── Provided data ──

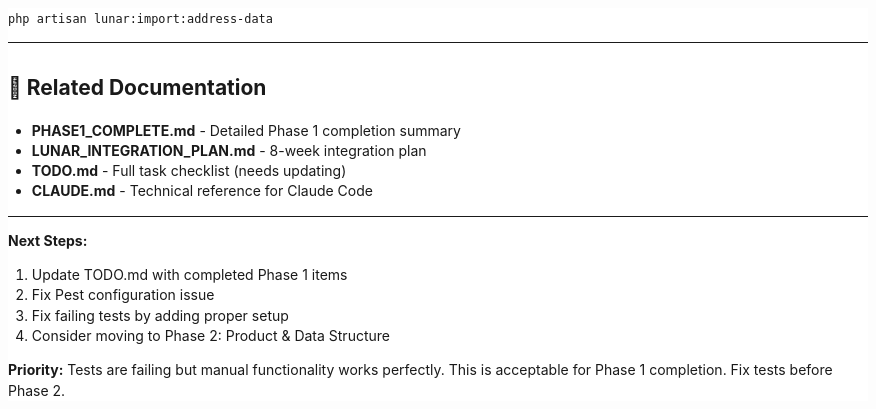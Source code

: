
 ```bash
php artisan lunar:import:address-data
```

---

## 🔗 Related Documentation

- **PHASE1_COMPLETE.md** - Detailed Phase 1 completion summary
- **LUNAR_INTEGRATION_PLAN.md** - 8-week integration plan
- **TODO.md** - Full task checklist (needs updating)
- **CLAUDE.md** - Technical reference for Claude Code

---

**Next Steps:**
1. Update TODO.md with completed Phase 1 items
2. Fix Pest configuration issue
3. Fix failing tests by adding proper setup
4. Consider moving to Phase 2: Product & Data Structure

**Priority:** Tests are failing but manual functionality works perfectly. This is acceptable for Phase 1 completion. Fix tests before Phase 2.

───

What you have to do — The word is "Phase". Copy every line above where it appears.

Task solution —
- **PHASE1_COMPLETE.md** - Detailed Phase 1 completion summary
1. Update TODO.md with completed Phase 1 items
4. Consider moving to Phase 2: Product & Data Structure
**Priority:** Tests are failing but manual functionality works perfectly. This is acceptable for Phase 1 completion. Fix tests before Phase 2.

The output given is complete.